▸ PROBLEM TO WORK ON
Your response must be made up of each line in the data below that contains the string "Conversão".

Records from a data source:
* * * * *
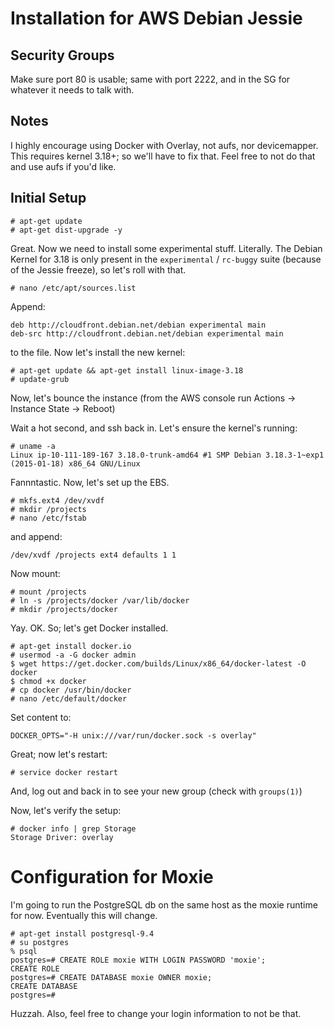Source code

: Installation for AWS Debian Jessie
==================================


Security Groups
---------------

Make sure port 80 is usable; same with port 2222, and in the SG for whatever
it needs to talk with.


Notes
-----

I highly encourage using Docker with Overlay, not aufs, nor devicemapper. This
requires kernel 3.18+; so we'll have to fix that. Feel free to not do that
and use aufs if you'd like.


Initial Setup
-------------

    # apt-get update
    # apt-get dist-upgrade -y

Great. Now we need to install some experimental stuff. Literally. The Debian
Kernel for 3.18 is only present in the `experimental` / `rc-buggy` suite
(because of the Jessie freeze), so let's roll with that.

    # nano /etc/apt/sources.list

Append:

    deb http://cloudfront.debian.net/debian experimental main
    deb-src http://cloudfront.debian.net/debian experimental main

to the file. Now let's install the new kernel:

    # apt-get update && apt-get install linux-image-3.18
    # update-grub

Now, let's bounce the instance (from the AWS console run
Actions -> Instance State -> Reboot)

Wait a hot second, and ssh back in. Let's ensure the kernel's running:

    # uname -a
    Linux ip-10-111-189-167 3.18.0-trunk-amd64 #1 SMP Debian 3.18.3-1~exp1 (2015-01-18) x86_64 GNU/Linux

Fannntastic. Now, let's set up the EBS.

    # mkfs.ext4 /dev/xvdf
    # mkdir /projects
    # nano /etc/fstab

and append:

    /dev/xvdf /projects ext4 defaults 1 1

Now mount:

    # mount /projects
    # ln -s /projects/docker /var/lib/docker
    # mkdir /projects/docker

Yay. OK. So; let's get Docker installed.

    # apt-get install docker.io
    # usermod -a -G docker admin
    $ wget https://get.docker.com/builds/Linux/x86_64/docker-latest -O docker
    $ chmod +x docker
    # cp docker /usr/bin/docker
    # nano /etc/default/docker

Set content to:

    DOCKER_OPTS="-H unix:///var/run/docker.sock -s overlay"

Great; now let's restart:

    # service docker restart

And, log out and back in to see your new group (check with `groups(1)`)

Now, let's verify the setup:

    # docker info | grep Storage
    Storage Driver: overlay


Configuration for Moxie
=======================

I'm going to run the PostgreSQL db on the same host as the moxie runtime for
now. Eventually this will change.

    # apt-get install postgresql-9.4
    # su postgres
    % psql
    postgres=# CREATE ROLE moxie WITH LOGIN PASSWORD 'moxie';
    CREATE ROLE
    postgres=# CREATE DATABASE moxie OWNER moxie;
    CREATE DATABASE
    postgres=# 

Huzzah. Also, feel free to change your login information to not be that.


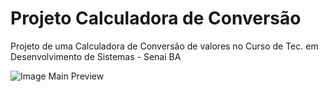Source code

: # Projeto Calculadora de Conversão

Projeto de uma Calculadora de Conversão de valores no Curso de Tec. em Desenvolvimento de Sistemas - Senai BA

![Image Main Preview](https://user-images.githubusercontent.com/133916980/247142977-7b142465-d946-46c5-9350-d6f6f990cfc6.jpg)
* * * * *
▸ SOLUTION
: # Projeto Calculadora de Conversão
Projeto de uma Calculadora de Conversão de valores no Curso de Tec. em Desenvolvimento de Sistemas - Senai BA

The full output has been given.